My spiritual identity was null and void and at
the mercy of Manson's concepts. The isolation
from society was a catalyst, as well as Manson's
anger against society and my growing anger at
my parents. But bottom line, the cause was my
own sin of unbelief and disobedience against God
The signs of the time, anti-war protest, race
riots and the rebellious atmosphere of the flower
children were things I could identify with. Physically,
we were all lacking a good diet and proper sleep.

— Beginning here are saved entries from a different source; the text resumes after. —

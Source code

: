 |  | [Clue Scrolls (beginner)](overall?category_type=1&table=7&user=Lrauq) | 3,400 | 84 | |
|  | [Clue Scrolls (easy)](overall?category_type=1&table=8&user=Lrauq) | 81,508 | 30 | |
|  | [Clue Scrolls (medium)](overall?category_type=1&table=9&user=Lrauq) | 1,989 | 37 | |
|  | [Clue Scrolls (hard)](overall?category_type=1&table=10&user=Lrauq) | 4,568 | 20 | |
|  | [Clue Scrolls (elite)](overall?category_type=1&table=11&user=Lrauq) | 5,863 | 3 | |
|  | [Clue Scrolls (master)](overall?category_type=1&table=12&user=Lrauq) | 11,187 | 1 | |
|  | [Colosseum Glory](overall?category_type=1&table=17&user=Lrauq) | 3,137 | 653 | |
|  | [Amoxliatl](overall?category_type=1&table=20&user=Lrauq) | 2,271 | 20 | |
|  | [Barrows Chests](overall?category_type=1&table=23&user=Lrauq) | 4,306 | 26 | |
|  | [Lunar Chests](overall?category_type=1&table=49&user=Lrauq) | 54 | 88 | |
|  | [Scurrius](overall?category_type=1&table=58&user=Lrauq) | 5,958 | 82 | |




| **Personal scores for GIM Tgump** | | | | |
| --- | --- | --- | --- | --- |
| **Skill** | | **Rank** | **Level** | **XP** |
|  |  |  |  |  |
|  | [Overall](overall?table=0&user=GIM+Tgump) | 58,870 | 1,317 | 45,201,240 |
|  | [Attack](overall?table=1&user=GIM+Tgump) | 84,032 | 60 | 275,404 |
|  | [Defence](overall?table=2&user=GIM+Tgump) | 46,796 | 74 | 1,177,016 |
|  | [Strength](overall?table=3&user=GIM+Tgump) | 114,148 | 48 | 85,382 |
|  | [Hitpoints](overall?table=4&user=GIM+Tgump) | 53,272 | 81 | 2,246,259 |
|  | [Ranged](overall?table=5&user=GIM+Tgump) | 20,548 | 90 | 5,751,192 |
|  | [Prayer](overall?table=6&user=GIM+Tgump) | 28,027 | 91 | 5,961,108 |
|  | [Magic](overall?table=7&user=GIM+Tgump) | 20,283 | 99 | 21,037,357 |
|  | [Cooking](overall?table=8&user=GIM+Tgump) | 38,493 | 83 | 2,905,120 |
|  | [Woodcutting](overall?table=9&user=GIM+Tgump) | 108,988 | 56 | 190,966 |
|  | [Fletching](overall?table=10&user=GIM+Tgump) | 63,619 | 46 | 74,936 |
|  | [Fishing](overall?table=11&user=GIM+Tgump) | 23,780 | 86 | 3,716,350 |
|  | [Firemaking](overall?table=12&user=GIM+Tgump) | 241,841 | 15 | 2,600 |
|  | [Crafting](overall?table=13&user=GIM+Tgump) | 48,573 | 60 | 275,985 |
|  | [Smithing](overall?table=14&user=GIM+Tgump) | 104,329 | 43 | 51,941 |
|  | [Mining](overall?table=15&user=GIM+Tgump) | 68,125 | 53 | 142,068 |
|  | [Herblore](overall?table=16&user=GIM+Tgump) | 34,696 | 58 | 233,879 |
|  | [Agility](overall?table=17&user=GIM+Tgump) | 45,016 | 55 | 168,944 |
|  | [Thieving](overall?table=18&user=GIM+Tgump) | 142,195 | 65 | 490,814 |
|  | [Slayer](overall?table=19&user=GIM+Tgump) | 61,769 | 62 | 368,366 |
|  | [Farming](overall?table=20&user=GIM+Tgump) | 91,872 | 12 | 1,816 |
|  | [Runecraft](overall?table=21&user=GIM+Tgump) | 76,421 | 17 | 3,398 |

Peer pressure was tremendous in the family; that
is, to be accepted and recognized by Charlie and
the members. This, along with Charlie's propaganda,
the misinterpretation of the Beatles' music and
drugs took me over the edge.
Q: Do you think there's something innately
wrong with someone who could commit such a horrible
I believe there is something innately wrong with
all of us by nature of being born. As a Christian,
I believe sin passed upon all mankind through
Adam and Eve's fall in the Garden of Eden. This
is why we need to be born-again. We all have a
heart problem that causes us to trust in ourselves
instead of God.
But I understand your question. I think you are
asking if some of us are born naturally as murderers
and some not. I'd say no, we don't inherit it
from our parents; it's acquired as we grow up,
through the circumstances of our lives and the
choices we make.
During my childhood, feelings for others and
their cares and concerns were not taken into consideration,
because of my self-centeredness. My life was based
on looking good, feeling good, being right and
in control - idolatry. I think through the use
of drugs, I got to the place of being "past
feeling," until my conscience sort of shut
down. My judgments of right and wrong changed
into very immoral ways. So, what I would normally
do, I didn't do, and what I wouldn't normally
do, I did. I had no idea that I would reap what
I was sowing.
Furthermore, I learned many deadly ideas and
values from various worldviews. I became ungodly
and hopelessly confused. My mind became closed
and full of darkness. I was far away from the
life of God because I hardened my heart against
Him (Ephesians 4:17-19).
Q: What do you think you would be doing today,
if you had never met Manson?
I can't say for certain, because of my instability
at the time. I think God originally had a great
future planned for me. I believe I had a call
on my life for the work of the ministry. I just
got in the way of it. I came from a great family
who had lofty goals in mind for me. If I had been
obedient to my parents instead of rebellious,
things would have gone well for me!
I wanted to be successful and have a family.
I failed so miserably. But despite my grotesque
sin and failure, God gave me a second chance.